At the time, I noted that “the obvious question about this case is what the heck is it doing in state court in New York?”
Apparently, the New York state court judge in charge of the case had exactly the same question. As reflected in Julie Triedman’s December 17, 2010 Am Law Litigation Daily article (here), on December 15, 2010, Judge Charles Ramos has thrown out the lawsuit on forum non conveniens grounds.
According to the article, among other issues with which Ramos was concerned was the practical problem associated with language translation. Judge Ramos seemed to accept the argument of counsel for one of the defendants, who had asked the Judge to “imagine the burden of trying to translate that all? We can’t even pronounce the names, much less translate this all.” (In that regard, I note that in typing my prior post about this case, I was unable to accurately reproduce the individual defendants’ names, as the requisite typographic symbols are simply unavailable.)
Judge Ramos also seemed annoyed by the very idea that this case could be added to his judicial burdens. The article reports that Judge Ramos said “you know something, we don’t need extra work. How many cases does the average judge in Iceland have in their inventory?...I’ve got 350.”
Demonstrating the true New Yorker’s perception of geography, Ramos added that “what I see unfolding is a case that is going to show me that the conspiracy was hatched in Iceland or Denmark or some place, but not necessarily New York.”
Ramos conditioned his dismissal on the defendants’ acceptance of jurisdiction in Icelandic courts. He advised the plaintiffs’ counsel to “get yourself a plane ticket.”
And Speaking of Failed Banks: Meanwhile, while everyone was distracted with other things, the FDIC quietly closed six more banks this past Friday night, bringing the 2010 YTD total to 157. There could be more bank failures yet to come this year, but given that next Friday is Christmas Eve and the following Friday is New Year’s Eve, the FDIC might be done closing banks, for this year at least.
Though the monthly totals fluctuated throughout the year from a monthly low of seven failed banks in February 2010 to a monthly high of 23 in April 2010, it definitely seems as if the bank closure pace slowed as the year progressed. There have been only 71 bank failures in the second half of 2010, compared with 86 in the first half. Moreover, after the FDIC closed 22 banks in July 2010, the agency closed only 49 banks over the following give months (an average of just under 10 banks a month).
The six bank closures this past Friday included three more bank in Georgia. There have been 51 bank failures total in Georgia since January 1, 2008, the highest total for any state during that period.

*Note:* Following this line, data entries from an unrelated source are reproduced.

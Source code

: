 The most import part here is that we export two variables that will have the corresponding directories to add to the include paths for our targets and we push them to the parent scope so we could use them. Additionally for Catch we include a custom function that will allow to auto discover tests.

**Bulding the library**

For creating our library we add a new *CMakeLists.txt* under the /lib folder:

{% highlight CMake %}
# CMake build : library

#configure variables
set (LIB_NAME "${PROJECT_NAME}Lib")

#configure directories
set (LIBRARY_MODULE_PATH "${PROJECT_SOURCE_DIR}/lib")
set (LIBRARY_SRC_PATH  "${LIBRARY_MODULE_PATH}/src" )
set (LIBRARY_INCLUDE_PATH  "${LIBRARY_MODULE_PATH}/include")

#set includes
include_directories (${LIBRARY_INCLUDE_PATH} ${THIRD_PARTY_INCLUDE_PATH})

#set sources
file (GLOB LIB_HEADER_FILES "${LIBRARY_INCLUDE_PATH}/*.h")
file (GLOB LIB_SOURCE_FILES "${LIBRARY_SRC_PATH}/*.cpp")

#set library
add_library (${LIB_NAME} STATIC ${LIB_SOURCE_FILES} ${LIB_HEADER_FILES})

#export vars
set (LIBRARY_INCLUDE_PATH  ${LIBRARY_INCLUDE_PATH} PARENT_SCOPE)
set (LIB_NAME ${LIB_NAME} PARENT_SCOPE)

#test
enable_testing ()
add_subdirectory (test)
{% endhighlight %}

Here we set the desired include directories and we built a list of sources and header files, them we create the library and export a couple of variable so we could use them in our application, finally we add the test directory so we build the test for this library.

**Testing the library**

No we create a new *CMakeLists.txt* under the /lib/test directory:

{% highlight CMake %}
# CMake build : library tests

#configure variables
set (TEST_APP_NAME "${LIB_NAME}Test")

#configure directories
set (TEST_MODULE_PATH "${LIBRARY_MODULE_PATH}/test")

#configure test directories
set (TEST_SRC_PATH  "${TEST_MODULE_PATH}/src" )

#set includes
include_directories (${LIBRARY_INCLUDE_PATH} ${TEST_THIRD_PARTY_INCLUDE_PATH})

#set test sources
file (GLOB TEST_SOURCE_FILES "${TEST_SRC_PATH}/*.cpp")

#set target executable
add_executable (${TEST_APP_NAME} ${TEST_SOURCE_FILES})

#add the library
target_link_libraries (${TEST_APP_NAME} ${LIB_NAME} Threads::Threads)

But the state with the highest number of bank closures in 2010 is Florida, which with one more bank closure this past Friday now has had 29 bank failures this year. (Georgia is second in 2010 bank failures with 21.) Florida also has the second highest number of bank failures since 2010, with 45.
Since January 1, 2010, there have now been a total of 322 bank failures. With 860 banks ranked as “problem institutions” in the agency’s most recent Quarterly Banking Profile, it seems likely that bank failure will likely continue as we head into 2010.
A Spectral Italian Vintner, Perhaps?: Novelist Jay McInerney’s wine column in this Saturday’s Wall Street Journal (here) contained this sentence: “When the elder brother died, he returned to Italy to run the family business.” In fairness, the surrounding context makes some sense out of this otherwise incomprehesible sentence. Nevertheless, The D&O Diary feels compelled to throw a flag on this sentence for unnecessary roughness in the use of the English language.
And Finally: If you have not yet had someone send you a link to the marvelous December 16, 2010 “Let it Dough!” illustrations on Christoph Niemann’s Abstract City blog on the New York Times website, give yourself a treat and take a few minutes to check them out here. (The “Hot Toddies” illustration alone justifies the time to visit the site.)